╭─ Records supplied

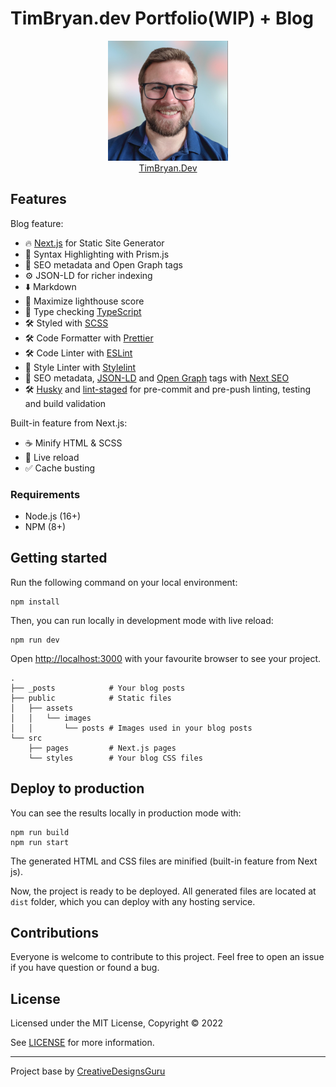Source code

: # TimBryan.dev Portfolio(WIP) + Blog

<p align="center">
  <a href="https://timbryan.dev/">
    <img src="public/android-chrome-192x192.png?raw=true" alt="" />
    <br />
    TimBryan.Dev
  </a>
</p>

## Features

Blog feature:

- 🔥 [Next.js](https://nextjs.org) for Static Site Generator
- 🎈 Syntax Highlighting with Prism.js
- 🤖 SEO metadata and Open Graph tags
- ⚙️ JSON-LD for richer indexing
- ⬇️ Markdown
- 💯 Maximize lighthouse score
- 🎉 Type checking [TypeScript](https://www.typescriptlang.org)
- 🛠 Styled with [SCSS](https://sass-lang.com)
- 🛠 Code Formatter with [Prettier](https://prettier.io)
- 🛠 Code Linter with [ESLint](https://eslint.org)
- 🧹 Style Linter with [Stylelint](https://stylelint.io)
- 🦊 SEO metadata, [JSON-LD](https://developers.google.com/search/docs/guides/intro-structured-data) and [Open Graph](https://ogp.me/) tags with [Next SEO](https://github.com/garmeeh/next-seo)
- 🛠 [Husky](https://typicode.github.io/husky/#/) and [lint-staged](https://github.com/okonet/lint-staged) for pre-commit and pre-push linting, testing and build validation

Built-in feature from Next.js:

- ☕ Minify HTML & SCSS
- 💨 Live reload
- ✅ Cache busting

### Requirements

- Node.js (16+)
- NPM (8+)

## Getting started

Run the following command on your local environment:

```shell
npm install
```

Then, you can run locally in development mode with live reload:

```shell
npm run dev
```

Open <http://localhost:3000> with your favourite browser to see your project.

```text
.
├── _posts            # Your blog posts
├── public            # Static files
│   ├── assets
│   │   └── images
│   │       └── posts # Images used in your blog posts
└── src
    ├── pages         # Next.js pages
    └── styles        # Your blog CSS files
```

## Deploy to production

You can see the results locally in production mode with:

```shell
npm run build
npm run start
```

The generated HTML and CSS files are minified (built-in feature from Next js).

Now, the project is ready to be deployed. All generated files are located at `dist` folder, which you can deploy with any hosting service.

## Contributions

Everyone is welcome to contribute to this project. Feel free to open an issue if you have question or found a bug.

## License

Licensed under the MIT License, Copyright © 2022

See [LICENSE](LICENSE) for more information.

---

Project base by [CreativeDesignsGuru](https://creativedesignsguru.com)
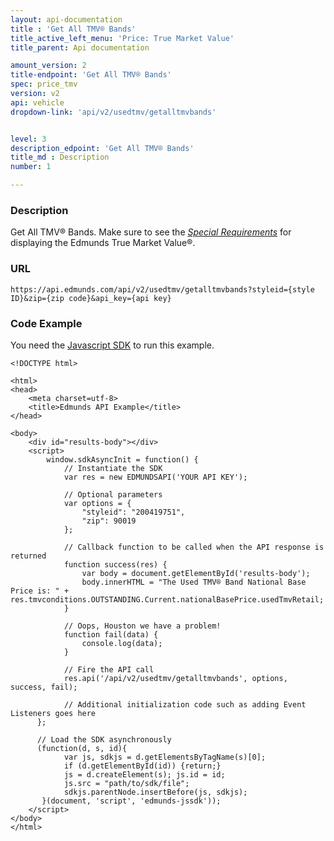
 ```yaml
---
layout: api-documentation
title : 'Get All TMV® Bands'
title_active_left_menu: 'Price: True Market Value'
title_parent: Api documentation

amount_version: 2
title-endpoint: 'Get All TMV® Bands'
spec: price_tmv
version: v2
api: vehicle
dropdown-link: 'api/v2/usedtmv/getalltmvbands'


level: 3
description_edpoint: 'Get All TMV® Bands'
title_md : Description
number: 1

---
```


### Description

Get All TMV® Bands.
Make sure to see the [*Special Requirements*](/api-documentation/vehicle/price_tmv/v2/) for displaying the Edmunds True Market Value®.

### URL

	https://api.edmunds.com/api/v2/usedtmv/getalltmvbands?styleid={style ID}&zip={zip code}&api_key={api key}
	
### Code Example

You need the [Javascript SDK](https://github.com/EdmundsAPI/edmunds-javascript-sdk) to run this example.

	<!DOCTYPE html>

	<html>
	<head>
		<meta charset=utf-8>
		<title>Edmunds API Example</title>
	</head>

	<body>
		<div id="results-body"></div>
		<script>
		  	window.sdkAsyncInit = function() {
		    	// Instantiate the SDK
				var res = new EDMUNDSAPI('YOUR API KEY');

				// Optional parameters
				var options = {
					"styleid": "200419751",
					"zip": 90019
				};

				// Callback function to be called when the API response is returned
				function success(res) {
					var body = document.getElementById('results-body');
					body.innerHTML = "The Used TMV® Band National Base Price is: " + res.tmvconditions.OUTSTANDING.Current.nationalBasePrice.usedTmvRetail;
				}

				// Oops, Houston we have a problem!
				function fail(data) {
					console.log(data);
				}

				// Fire the API call
				res.api('/api/v2/usedtmv/getalltmvbands', options, success, fail);

			    // Additional initialization code such as adding Event Listeners goes here
		  };

		  // Load the SDK asynchronously
		  (function(d, s, id){
		     	var js, sdkjs = d.getElementsByTagName(s)[0];
		     	if (d.getElementById(id)) {return;}
		     	js = d.createElement(s); js.id = id;
		     	js.src = "path/to/sdk/file";
		     	sdkjs.parentNode.insertBefore(js, sdkjs);
		   }(document, 'script', 'edmunds-jssdk'));
		</script>
	</body>
	</html>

╰─

### The problem
Exact transcription of the full listing above is required; images do not belong in it.

### Exercise result
Source code

: # TimBryan.dev Portfolio(WIP) + Blog

<p align="center">
  <a href="https://timbryan.dev/">
    <img src="public/android-chrome-192x192.png?raw=true" alt="" />
    <br />
    TimBryan.Dev
  </a>
</p>

## Features

Blog feature:

- 🔥 [Next.js](https://nextjs.org) for Static Site Generator
- 🎈 Syntax Highlighting with Prism.js
- 🤖 SEO metadata and Open Graph tags
- ⚙️ JSON-LD for richer indexing
- ⬇️ Markdown
- 💯 Maximize lighthouse score
- 🎉 Type checking [TypeScript](https://www.typescriptlang.org)
- 🛠 Styled with [SCSS](https://sass-lang.com)
- 🛠 Code Formatter with [Prettier](https://prettier.io)
- 🛠 Code Linter with [ESLint](https://eslint.org)
- 🧹 Style Linter with [Stylelint](https://stylelint.io)
- 🦊 SEO metadata, [JSON-LD](https://developers.google.com/search/docs/guides/intro-structured-data) and [Open Graph](https://ogp.me/) tags with [Next SEO](https://github.com/garmeeh/next-seo)
- 🛠 [Husky](https://typicode.github.io/husky/#/) and [lint-staged](https://github.com/okonet/lint-staged) for pre-commit and pre-push linting, testing and build validation

Built-in feature from Next.js:

- ☕ Minify HTML & SCSS
- 💨 Live reload
- ✅ Cache busting

### Requirements

- Node.js (16+)
- NPM (8+)

## Getting started

Run the following command on your local environment:

```shell
npm install
```

Then, you can run locally in development mode with live reload:

```shell
npm run dev
```

Open <http://localhost:3000> with your favourite browser to see your project.

```text
.
├── _posts            # Your blog posts
├── public            # Static files
│   ├── assets
│   │   └── images
│   │       └── posts # Images used in your blog posts
└── src
    ├── pages         # Next.js pages
    └── styles        # Your blog CSS files
```

## Deploy to production

You can see the results locally in production mode with:

```shell
npm run build
npm run start
```

The generated HTML and CSS files are minified (built-in feature from Next js).

Now, the project is ready to be deployed. All generated files are located at `dist` folder, which you can deploy with any hosting service.

## Contributions

Everyone is welcome to contribute to this project. Feel free to open an issue if you have question or found a bug.

## License

Licensed under the MIT License, Copyright © 2022

See [LICENSE](LICENSE) for more information.

---

Project base by [CreativeDesignsGuru](https://creativedesignsguru.com)
 ```yaml
---
layout: api-documentation
title : 'Get All TMV® Bands'
title_active_left_menu: 'Price: True Market Value'
title_parent: Api documentation

amount_version: 2
title-endpoint: 'Get All TMV® Bands'
spec: price_tmv
version: v2
api: vehicle
dropdown-link: 'api/v2/usedtmv/getalltmvbands'


level: 3
description_edpoint: 'Get All TMV® Bands'
title_md : Description
number: 1

---
```


### Description

Get All TMV® Bands.
Make sure to see the [*Special Requirements*](/api-documentation/vehicle/price_tmv/v2/) for displaying the Edmunds True Market Value®.

### URL

	https://api.edmunds.com/api/v2/usedtmv/getalltmvbands?styleid={style ID}&zip={zip code}&api_key={api key}
	
### Code Example

You need the [Javascript SDK](https://github.com/EdmundsAPI/edmunds-javascript-sdk) to run this example.

	<!DOCTYPE html>

	<html>
	<head>
		<meta charset=utf-8>
		<title>Edmunds API Example</title>
	</head>

	<body>
		<div id="results-body"></div>
		<script>
		  	window.sdkAsyncInit = function() {
		    	// Instantiate the SDK
				var res = new EDMUNDSAPI('YOUR API KEY');

				// Optional parameters
				var options = {
					"styleid": "200419751",
					"zip": 90019
				};

				// Callback function to be called when the API response is returned
				function success(res) {
					var body = document.getElementById('results-body');
					body.innerHTML = "The Used TMV® Band National Base Price is: " + res.tmvconditions.OUTSTANDING.Current.nationalBasePrice.usedTmvRetail;
				}

				// Oops, Houston we have a problem!
				function fail(data) {
					console.log(data);
				}

				// Fire the API call
				res.api('/api/v2/usedtmv/getalltmvbands', options, success, fail);

			    // Additional initialization code such as adding Event Listeners goes here
		  };

		  // Load the SDK asynchronously
		  (function(d, s, id){
		     	var js, sdkjs = d.getElementsByTagName(s)[0];
		     	if (d.getElementById(id)) {return;}
		     	js = d.createElement(s); js.id = id;
		     	js.src = "path/to/sdk/file";
		     	sdkjs.parentNode.insertBefore(js, sdkjs);
		   }(document, 'script', 'edmunds-jssdk'));
		</script>
	</body>
	</html>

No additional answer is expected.